Several bright spots in the clouds where the sun might be hiding like a pea in a shell game. Dozens of crows fly overhead, most in silence.
American crow
Warm and humid. A crow lands on the top branch of a nearly bare black walnut tree. It caws three times and flies off with heavy wingbeats.
The fierce cries of a male kestrel climbing, fluttering and diving over the corner of the field. A crow hurries over to harass it.
A series of high-pitched howls from down in the hollow: coyotes or children? It’s hard to tell. I watch a silent, nearly motionless crow.
Overcast, with a smell of burning plastic in the air. Half-way up the ridge, two crows move about in the treetops without making a sound.
Fire sirens. A wren’s burble. In a tree at the woods’ edge, two crows jeering a raven fall silent when it flies right over their heads.
Melting snow drips onto the porch roof. A crow lands at the top of a locust, the tallest soapbox around for his predictable denunciations.
A brown creeper ascends the trunk of a walnut tree, its jerky scuttling more insect-like than avian. Up on the ridge, a furious mob of crows.

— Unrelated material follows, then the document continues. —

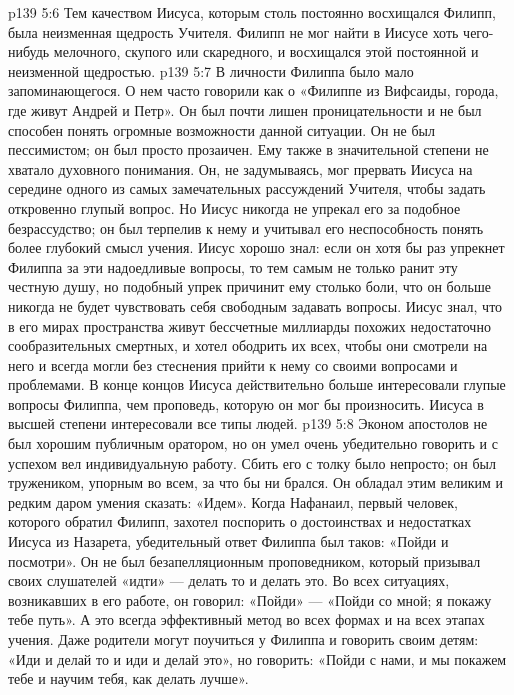 \vs p139 5:6 Тем качеством Иисуса, которым столь постоянно восхищался Филипп, была неизменная щедрость Учителя. Филипп не мог найти в Иисусе хоть чего\hyp{}нибудь мелочного, скупого или скаредного, и восхищался этой постоянной и неизменной щедростью.
\vs p139 5:7 \pc В личности Филиппа было мало запоминающегося. О нем часто говорили как о «Филиппе из Вифсаиды, города, где живут Андрей и Петр». Он был почти лишен проницательности и не был способен понять огромные возможности данной ситуации. Он не был пессимистом; он был просто прозаичен. Ему также в значительной степени не хватало духовного понимания. Он, не задумываясь, мог прервать Иисуса на середине одного из самых замечательных рассуждений Учителя, чтобы задать откровенно глупый вопрос. Но Иисус никогда не упрекал его за подобное безрассудство; он был терпелив к нему и учитывал его неспособность понять более глубокий смысл учения. Иисус хорошо знал: если он хотя бы раз упрекнет Филиппа за эти надоедливые вопросы, то тем самым не только ранит эту честную душу, но подобный упрек причинит ему столько боли, что он больше никогда не будет чувствовать себя свободным задавать вопросы. Иисус знал, что в его мирах пространства живут бессчетные миллиарды похожих недостаточно сообразительных смертных, и хотел ободрить их всех, чтобы они смотрели на него и всегда могли без стеснения прийти к нему со своими вопросами и проблемами. В конце концов Иисуса действительно больше интересовали глупые вопросы Филиппа, чем проповедь, которую он мог бы произносить. Иисуса в высшей степени интересовали  все типы людей.
\vs p139 5:8 Эконом апостолов не был хорошим публичным оратором, но он умел очень убедительно говорить и с успехом вел индивидуальную работу. Сбить его с толку было непросто; он был тружеником, упорным во всем, за что бы ни брался. Он обладал этим великим и редким даром умения сказать: «Идем». Когда Нафанаил, первый человек, которого обратил Филипп, захотел поспорить о достоинствах и недостатках Иисуса из Назарета, убедительный ответ Филиппа был таков: «Пойди и посмотри». Он не был безапелляционным проповедником, который призывал своих слушателей «идти» --- делать то и делать это. Во всех ситуациях, возникавших в его работе, он говорил: «Пойди» --- «Пойди со мной; я покажу тебе путь». А это всегда эффективный метод во всех формах и на всех этапах учения. Даже родители могут поучиться у Филиппа и  говорить своим детям: «Иди и делай то и иди и делай это», но говорить: «Пойди с нами, и мы покажем тебе и научим тебя, как делать лучше».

By 11:00, the freezing rain has stopped and the rain of melting ice is underway—the woods are a-rattle with it. A crow won’t stop yelling.
After weeks of near-absence, crows call and quarrel in all directions. It must be the gut piles, venison viscera festering among the leaves.
Four crows around the houses are voicing loud displeasure at something or other. I hear bemusement in the croak of a raven high overhead.
cricket cricket cricket cricket cricket cricket cricket cricket cricket cricket cricket cricket CROW CROW CROW cricket cricket cricket crick
Cold and overcast. Up above the blossoming hawthorn, three crows walk back and forth on the forest floor as if searching for a lost trinket.